On the one hand, there are those who regard the impeachment as an undemocratic coup to conceal third-party interests. On the other are those who support the impeachment, claiming to be fed up with the corruption that occurred during the term of Dilma and his predecessor, Lula da Silva.
Two examples of such controversies are the “Mensalao” and “Petrolao” scandals. Data retrieved from the newspaper Folha de S.Paulo about these scandals reveals that the value of bribes passed between members of parliament, party, and cabinet officials totalled up to R$193 million (BRL).
This year, the Brazilian voter must still choose between questionable political figures. One of the two main leaders in recent polls are Jair Messias Bolsonaro, a retired army captain famous for his controversial statements which are made, he says, as a means of reinstating order in the nation. The other is a former president of the republic, Luiz Inácio Lula da Silva, who was arrested and found guilty of corruption and money laundering charges against him last year, but was still nominated for the presidency by his party.
In the midst of all this, Brazil increased its “country risk”—a term used for countries where there is intense state regulation and a lack of infrastructure. Doing so keeps foreign investments out of the country, raising the exchange rate and devaluing the national currency, which leads to financial struggles for Brazilians living both at home and abroad.
As the national economy suffers, emigration to developed countries has proved to be an increasingly expensive option, but one that’s still feasible for young Brazilians who long for a life with stability, security, and opportunity.

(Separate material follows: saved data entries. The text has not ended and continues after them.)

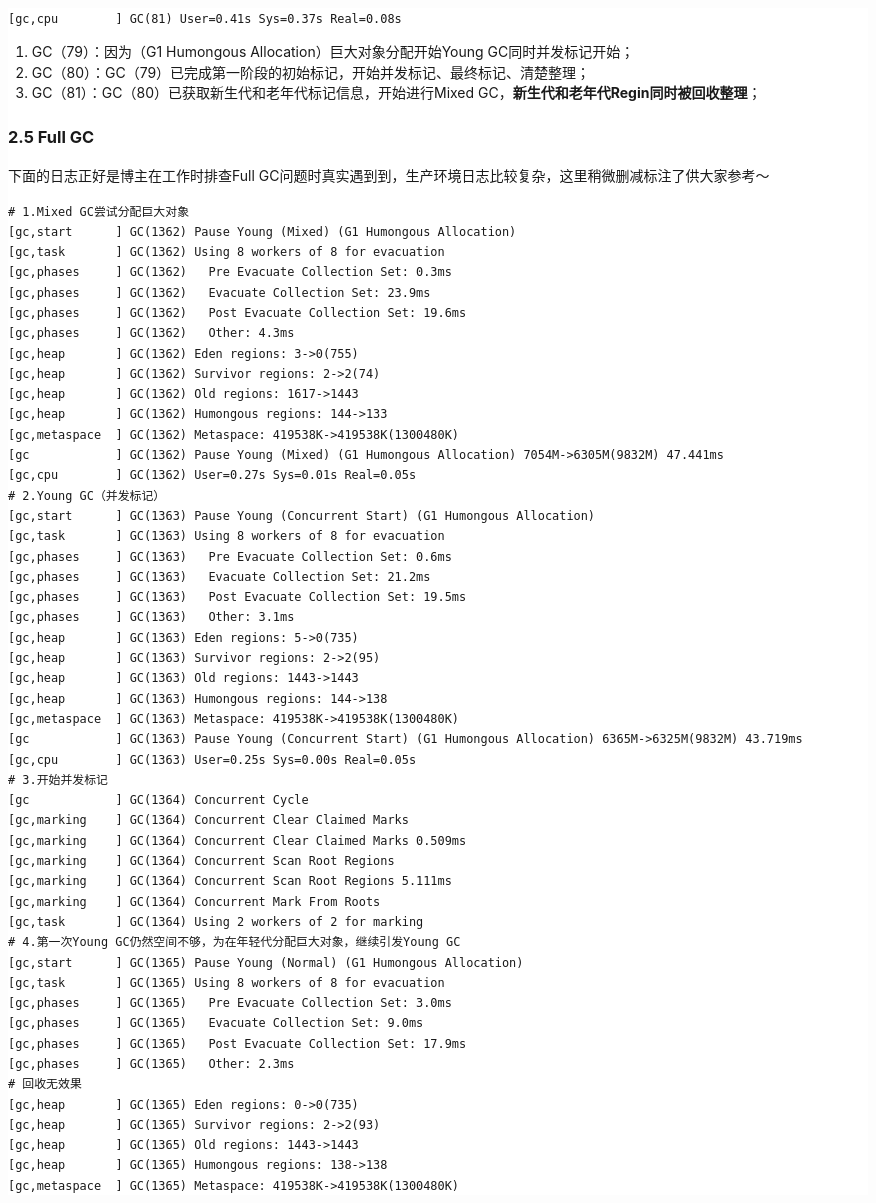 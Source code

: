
 ```shell
[gc,cpu        ] GC(81) User=0.41s Sys=0.37s Real=0.08s
```

1. GC（79）：因为（G1 Humongous Allocation）巨大对象分配开始Young GC同时并发标记开始；
2. GC（80）：GC（79）已完成第一阶段的初始标记，开始并发标记、最终标记、清楚整理；
3. GC（81）：GC（80）已获取新生代和老年代标记信息，开始进行Mixed GC，**新生代和老年代Regin同时被回收整理**；



### 2.5 Full GC

下面的日志正好是博主在工作时排查Full GC问题时真实遇到到，生产环境日志比较复杂，这里稍微删减标注了供大家参考～

```shell
# 1.Mixed GC尝试分配巨大对象
[gc,start      ] GC(1362) Pause Young (Mixed) (G1 Humongous Allocation)
[gc,task       ] GC(1362) Using 8 workers of 8 for evacuation
[gc,phases     ] GC(1362)   Pre Evacuate Collection Set: 0.3ms
[gc,phases     ] GC(1362)   Evacuate Collection Set: 23.9ms
[gc,phases     ] GC(1362)   Post Evacuate Collection Set: 19.6ms
[gc,phases     ] GC(1362)   Other: 4.3ms
[gc,heap       ] GC(1362) Eden regions: 3->0(755)
[gc,heap       ] GC(1362) Survivor regions: 2->2(74)
[gc,heap       ] GC(1362) Old regions: 1617->1443
[gc,heap       ] GC(1362) Humongous regions: 144->133
[gc,metaspace  ] GC(1362) Metaspace: 419538K->419538K(1300480K)
[gc            ] GC(1362) Pause Young (Mixed) (G1 Humongous Allocation) 7054M->6305M(9832M) 47.441ms
[gc,cpu        ] GC(1362) User=0.27s Sys=0.01s Real=0.05s
# 2.Young GC（并发标记）
[gc,start      ] GC(1363) Pause Young (Concurrent Start) (G1 Humongous Allocation)
[gc,task       ] GC(1363) Using 8 workers of 8 for evacuation
[gc,phases     ] GC(1363)   Pre Evacuate Collection Set: 0.6ms
[gc,phases     ] GC(1363)   Evacuate Collection Set: 21.2ms
[gc,phases     ] GC(1363)   Post Evacuate Collection Set: 19.5ms
[gc,phases     ] GC(1363)   Other: 3.1ms
[gc,heap       ] GC(1363) Eden regions: 5->0(735)
[gc,heap       ] GC(1363) Survivor regions: 2->2(95)
[gc,heap       ] GC(1363) Old regions: 1443->1443
[gc,heap       ] GC(1363) Humongous regions: 144->138
[gc,metaspace  ] GC(1363) Metaspace: 419538K->419538K(1300480K)
[gc            ] GC(1363) Pause Young (Concurrent Start) (G1 Humongous Allocation) 6365M->6325M(9832M) 43.719ms
[gc,cpu        ] GC(1363) User=0.25s Sys=0.00s Real=0.05s
# 3.开始并发标记
[gc            ] GC(1364) Concurrent Cycle
[gc,marking    ] GC(1364) Concurrent Clear Claimed Marks
[gc,marking    ] GC(1364) Concurrent Clear Claimed Marks 0.509ms
[gc,marking    ] GC(1364) Concurrent Scan Root Regions
[gc,marking    ] GC(1364) Concurrent Scan Root Regions 5.111ms
[gc,marking    ] GC(1364) Concurrent Mark From Roots
[gc,task       ] GC(1364) Using 2 workers of 2 for marking
# 4.第一次Young GC仍然空间不够，为在年轻代分配巨大对象，继续引发Young GC
[gc,start      ] GC(1365) Pause Young (Normal) (G1 Humongous Allocation)
[gc,task       ] GC(1365) Using 8 workers of 8 for evacuation
[gc,phases     ] GC(1365)   Pre Evacuate Collection Set: 3.0ms
[gc,phases     ] GC(1365)   Evacuate Collection Set: 9.0ms
[gc,phases     ] GC(1365)   Post Evacuate Collection Set: 17.9ms
[gc,phases     ] GC(1365)   Other: 2.3ms
# 回收无效果
[gc,heap       ] GC(1365) Eden regions: 0->0(735)
[gc,heap       ] GC(1365) Survivor regions: 2->2(93)
[gc,heap       ] GC(1365) Old regions: 1443->1443
[gc,heap       ] GC(1365) Humongous regions: 138->138
[gc,metaspace  ] GC(1365) Metaspace: 419538K->419538K(1300480K)
```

Mainly, it is an option for those who aim to escape from the political chaos in their country.
According to CBIE data, Canada received almost half a million international students in 2017 alone, and Brazil is continuing to send more and more international students here every year.
For a young immigrant to acquire their study permit in Canada, they must maintain full-time student status until they graduate, but many struggle to afford their education.
At KPU, the per-credit cost for international students will be $658.03 as of Sept. 1, due to a recent vote to raise international tuition at the university by 15 per cent. Currently $1 CAD is worth R$2.88 BRL, meaning that the exchange rate alone has Brazilian students paying almost three times as much as domestic students. On top of that are living expenses like accommodation and grocery shopping.
The Brazilians who are attending universities in Canada seek, above all, to create a better future for themselves. At the same time, they feel the effects of the political crisis both financially and personally. When in need, they have to resort to asking their family back home for assistance.
Brazilians living at home and in Canada will have to remain determined to overcome these obstacles, regardless of what the October elections may bring.